Causal agents are yet to be identified and it is unlikely that they will
be identified and alleviated before the frog becomes functionally extinct
in the wild.
The proposal that we move in the direction of a large-scale captive program is an ambitious one. This species is not a good candidate for many reasons (low fecundity, slow to mature and unusual habitat requirements that are difficult to replicate in captivity).
Captive management at this point provides a three-point safety net:
- While a large viable colony is held in captivity the species will not go totally extinct regardless of our knowledge of or ability to deal with the underlying causal agents in nature.
- Captive breeding will provide stock for experimental reintroductions that may enable us to identify a means of recovering the species in the wild.
- It will also be the ultimate source of stock from which the species is recovered if it has disappeared from nature.
The scale of what is required is unprecedented in the captive conservation of frogs and comparable to the most ambitious programs for any non-commercial animal species. The lead-time on this type of program is years, even after funding is found - if at all.
What we have committed to versus what we may need to do.
We currently have 439 eggs being held for the purposes of long term captive holding (these are in addition to the eggs collected this year for the ongoing recruitment enhancement program). They must be held until after we have additional monitoring data on the decline detected this year (by then they will have metamorphosed). To date we have not housed more than 50 young frogs. To house additional numbers will require augmented facilities. The scientific advisory group believes we should hold these animals indefinitely as the beginnings of the large-scale breeding program.

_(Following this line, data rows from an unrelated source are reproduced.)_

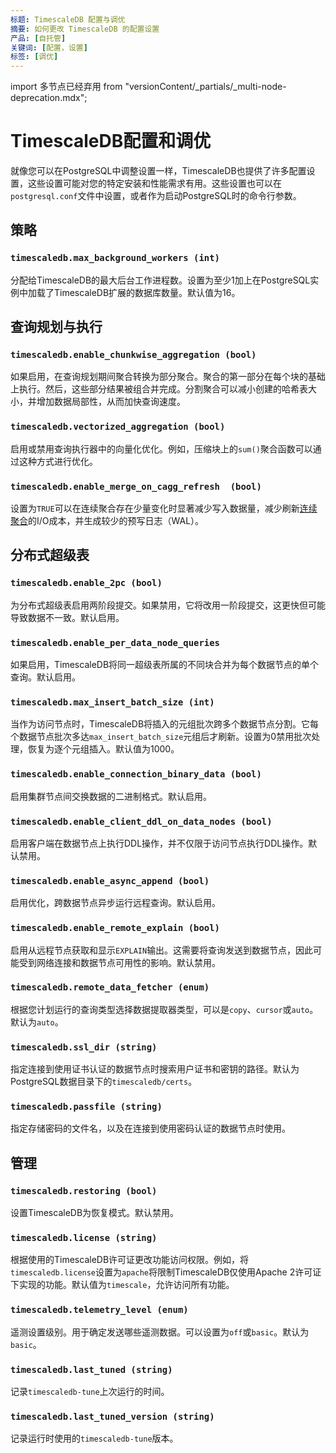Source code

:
 ```yaml
---
标题: TimescaleDB 配置与调优
摘要: 如何更改 TimescaleDB 的配置设置
产品: [自托管]
关键词: [配置，设置]
标签: [调优]
---
```


import 多节点已经弃用 from "versionContent/_partials/_multi-node-deprecation.mdx";

# TimescaleDB配置和调优

就像您可以在PostgreSQL中调整设置一样，TimescaleDB也提供了许多配置设置，这些设置可能对您的特定安装和性能需求有用。这些设置也可以在`postgresql.conf`文件中设置，或者作为启动PostgreSQL时的命令行参数。

## 策略

### `timescaledb.max_background_workers (int)`

分配给TimescaleDB的最大后台工作进程数。设置为至少1加上在PostgreSQL实例中加载了TimescaleDB扩展的数据库数量。默认值为16。

## 查询规划与执行

### `timescaledb.enable_chunkwise_aggregation (bool)`
如果启用，在查询规划期间聚合转换为部分聚合。聚合的第一部分在每个块的基础上执行。然后，这些部分结果被组合并完成。分割聚合可以减小创建的哈希表大小，并增加数据局部性，从而加快查询速度。

### `timescaledb.vectorized_aggregation (bool)`
启用或禁用查询执行器中的向量化优化。例如，压缩块上的`sum()`聚合函数可以通过这种方式进行优化。

### `timescaledb.enable_merge_on_cagg_refresh  (bool)`
设置为`TRUE`可以在连续聚合存在少量变化时显著减少写入数据量，减少刷新[连续聚合][continuous-aggregates]的I/O成本，并生成较少的预写日志（WAL）。

## 分布式超级表

<MultiNodeDeprecation />

### `timescaledb.enable_2pc (bool)`
为分布式超级表启用两阶段提交。如果禁用，它将改用一阶段提交，这更快但可能导致数据不一致。默认启用。

### `timescaledb.enable_per_data_node_queries`
如果启用，TimescaleDB将同一超级表所属的不同块合并为每个数据节点的单个查询。默认启用。

### `timescaledb.max_insert_batch_size (int)`
当作为访问节点时，TimescaleDB将插入的元组批次跨多个数据节点分割。它每个数据节点批次多达`max_insert_batch_size`元组后才刷新。设置为0禁用批次处理，恢复为逐个元组插入。默认值为1000。

### `timescaledb.enable_connection_binary_data (bool)`
启用集群节点间交换数据的二进制格式。默认启用。

### `timescaledb.enable_client_ddl_on_data_nodes (bool)`
启用客户端在数据节点上执行DDL操作，并不仅限于访问节点执行DDL操作。默认禁用。

### `timescaledb.enable_async_append (bool)`
启用优化，跨数据节点异步运行远程查询。默认启用。

### `timescaledb.enable_remote_explain (bool)`
启用从远程节点获取和显示`EXPLAIN`输出。这需要将查询发送到数据节点，因此可能受到网络连接和数据节点可用性的影响。默认禁用。

### `timescaledb.remote_data_fetcher (enum)`
根据您计划运行的查询类型选择数据提取器类型，可以是`copy`、`cursor`或`auto`。默认为`auto`。

### `timescaledb.ssl_dir (string)`
指定连接到使用证书认证的数据节点时搜索用户证书和密钥的路径。默认为PostgreSQL数据目录下的`timescaledb/certs`。

### `timescaledb.passfile (string)`
指定存储密码的文件名，以及在连接到使用密码认证的数据节点时使用。

## 管理

### `timescaledb.restoring (bool)`
设置TimescaleDB为恢复模式。默认禁用。

### `timescaledb.license (string)`
根据使用的TimescaleDB许可证更改功能访问权限。例如，将`timescaledb.license`设置为`apache`将限制TimescaleDB仅使用Apache 2许可证下实现的功能。默认值为`timescale`，允许访问所有功能。

### `timescaledb.telemetry_level (enum)`
遥测设置级别。用于确定发送哪些遥测数据。可以设置为`off`或`basic`。默认为`basic`。

### `timescaledb.last_tuned (string)`
记录`timescaledb-tune`上次运行的时间。

### `timescaledb.last_tuned_version (string)`
记录运行时使用的`timescaledb-tune`版本。

[continuous-aggregates]: /use-timescale/:currentVersion:/continuous-aggregates/


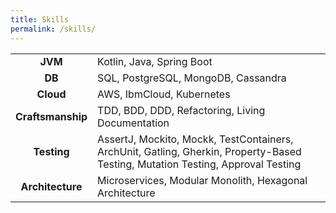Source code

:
 ```yaml
---
title: Skills
permalink: /skills/
---
```


|                   |                                                                                                                                 |
|:-----------------:|---------------------------------------------------------------------------------------------------------------------------------|
|      **JVM**      | Kotlin, Java, Spring Boot                                                                                                       |
|      **DB**       | SQL, PostgreSQL, MongoDB, Cassandra                                                                                             |
|     **Cloud**     | AWS, IbmCloud, Kubernetes                                                                                                       |
| **Craftsmanship** | TDD, BDD, DDD, Refactoring, Living Documentation                                                                                |
|    **Testing**    | AssertJ, Mockito, Mockk, TestContainers, ArchUnit, Gatling, Gherkin, Property-Based Testing, Mutation Testing, Approval Testing |
| **Architecture**  | Microservices, Modular Monolith, Hexagonal Architecture                                                                         |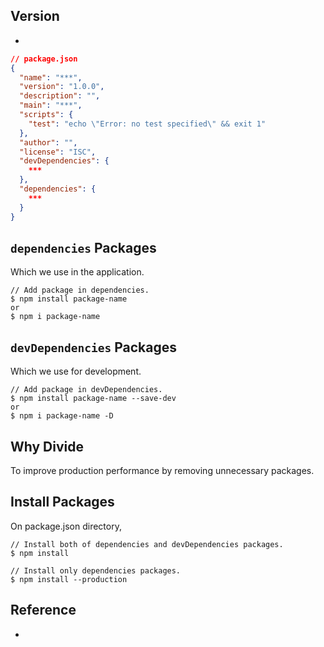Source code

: ## Version
- 

```json
// package.json
{
  "name": "***",
  "version": "1.0.0",
  "description": "",
  "main": "***",
  "scripts": {
    "test": "echo \"Error: no test specified\" && exit 1"
  },
  "author": "",
  "license": "ISC",
  "devDependencies": {
    ***
  },
  "dependencies": {
    ***
  }
}

```

## `dependencies` Packages
Which we use in the application.

```
// Add package in dependencies.
$ npm install package-name
or
$ npm i package-name
```

## `devDependencies` Packages
Which we use for development.

```
// Add package in devDependencies.
$ npm install package-name --save-dev
or
$ npm i package-name -D
```

## Why Divide
To improve production performance by removing unnecessary packages.

## Install Packages
On package.json directory,

```
// Install both of dependencies and devDependencies packages.
$ npm install
```
```
// Install only dependencies packages.
$ npm install --production
```

## Reference
- 
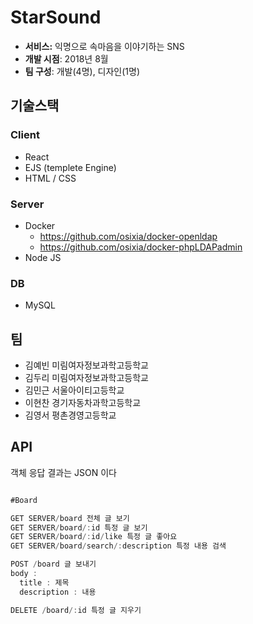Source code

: StarSound
=============
- **서비스:** 익명으로 속마음을 이야기하는 SNS
- **개발 시점**: 2018년 8월
- **팀 구성**: 개발(4명), 디자인(1명)

## 기술스택
### Client
* React
* EJS (templete Engine)
* HTML / CSS
### Server
* Docker
  * https://github.com/osixia/docker-openldap
  * https://github.com/osixia/docker-phpLDAPadmin
* Node JS
### DB
* MySQL

## 팀
* 김예빈 미림여자정보과학고등학교
* 김두리 미림여자정보과학고등학교
* 김민근 서울아이티고등학교
* 이현찬 경기자동차과학고등학교
* 김영서 평촌경영고등학교

## API
객체 응답 결과는 JSON 이다

```js

#Board

GET SERVER/board 전체 글 보기
GET SERVER/board/:id 특정 글 보기
GET SERVER/board/:id/like 특정 글 좋아요
GET SERVER/board/search/:description 특정 내용 검색

POST /board 글 보내기
body : 
  title : 제목
  description : 내용

DELETE /board/:id 특정 글 지우기


```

To develop a captive population that has the potential to produce stock for release will require supplementation of this group, from more sites and over a number of years. Again this is something we are not yet equipped to do.
To determine exactly what kind of captive program we need we must first consider what would be an appropriate overall goal. For example: to secure P. corroboree in the wild. We must then define appropriate objectives to achieve this. For example: to establish 5 sites each with 500 breeding adults. We must also specify a structure for these populations: 500 breeding adults released as 4 year olds yesterday is vastly different to a population that has been established slowly. For example we might specify 500 adults at a range of ages including sub-adults and juveniles coming through from previous years breeding or release.
Once we have agreed upon a goal and objectives we must decide how to achieve them. Do we build a multi-age population in captivity and then install it in the wild or do we release only one type of animal each year and keep doing this until the population reaches the desired level. If so what do we release - tadpoles, 2 year olds, adults? Do we do this at one site at a time or at several? It is almost certain that we will not know the answer to these questions until several years after we have been releasing animals at each life stage. It is therefore imperative that the captive breeding and release program is carried out, documented and monitored in such a way that we learn about what works and what does not work.